* _What is required_
Each record must be retyped word for word.

[Dataset items]
[Start of Attachment]

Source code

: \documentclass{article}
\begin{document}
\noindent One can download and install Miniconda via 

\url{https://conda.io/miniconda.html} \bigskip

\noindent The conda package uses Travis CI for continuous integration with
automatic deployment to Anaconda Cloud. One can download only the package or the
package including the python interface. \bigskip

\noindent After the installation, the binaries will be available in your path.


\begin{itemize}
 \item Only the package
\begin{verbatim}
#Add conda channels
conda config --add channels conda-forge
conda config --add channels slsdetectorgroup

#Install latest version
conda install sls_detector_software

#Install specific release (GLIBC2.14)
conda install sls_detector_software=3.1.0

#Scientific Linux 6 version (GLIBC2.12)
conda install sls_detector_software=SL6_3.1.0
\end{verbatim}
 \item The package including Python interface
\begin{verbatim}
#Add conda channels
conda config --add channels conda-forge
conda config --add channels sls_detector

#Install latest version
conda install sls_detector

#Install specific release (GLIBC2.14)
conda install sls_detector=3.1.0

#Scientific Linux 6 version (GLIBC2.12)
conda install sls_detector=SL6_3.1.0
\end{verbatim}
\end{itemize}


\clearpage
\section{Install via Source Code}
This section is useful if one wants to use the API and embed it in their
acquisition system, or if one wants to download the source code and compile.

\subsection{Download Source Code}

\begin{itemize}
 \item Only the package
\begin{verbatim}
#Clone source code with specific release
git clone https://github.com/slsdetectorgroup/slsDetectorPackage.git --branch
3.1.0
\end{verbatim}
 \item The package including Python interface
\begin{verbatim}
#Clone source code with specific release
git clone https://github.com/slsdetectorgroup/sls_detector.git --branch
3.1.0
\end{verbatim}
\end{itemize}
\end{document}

[End of Attachment]

* _Solution below_
Source code

: \documentclass{article}
\begin{document}
\noindent One can download and install Miniconda via 

\url{https://conda.io/miniconda.html} \bigskip

\noindent The conda package uses Travis CI for continuous integration with
automatic deployment to Anaconda Cloud. One can download only the package or the
package including the python interface. \bigskip

\noindent After the installation, the binaries will be available in your path.


\begin{itemize}
 \item Only the package
\begin{verbatim}
#Add conda channels
conda config --add channels conda-forge
conda config --add channels slsdetectorgroup

#Install latest version
conda install sls_detector_software

#Install specific release (GLIBC2.14)
conda install sls_detector_software=3.1.0

#Scientific Linux 6 version (GLIBC2.12)
conda install sls_detector_software=SL6_3.1.0
\end{verbatim}
 \item The package including Python interface
\begin{verbatim}
#Add conda channels
conda config --add channels conda-forge
conda config --add channels sls_detector

#Install latest version
conda install sls_detector

#Install specific release (GLIBC2.14)
conda install sls_detector=3.1.0

#Scientific Linux 6 version (GLIBC2.12)
conda install sls_detector=SL6_3.1.0
\end{verbatim}
\end{itemize}


\clearpage
\section{Install via Source Code}
This section is useful if one wants to use the API and embed it in their
acquisition system, or if one wants to download the source code and compile.

\subsection{Download Source Code}

\begin{itemize}
 \item Only the package
\begin{verbatim}
#Clone source code with specific release
git clone https://github.com/slsdetectorgroup/slsDetectorPackage.git --branch
3.1.0
\end{verbatim}
 \item The package including Python interface
\begin{verbatim}
#Clone source code with specific release
git clone https://github.com/slsdetectorgroup/sls_detector.git --branch
3.1.0
\end{verbatim}
\end{itemize}
\end{document}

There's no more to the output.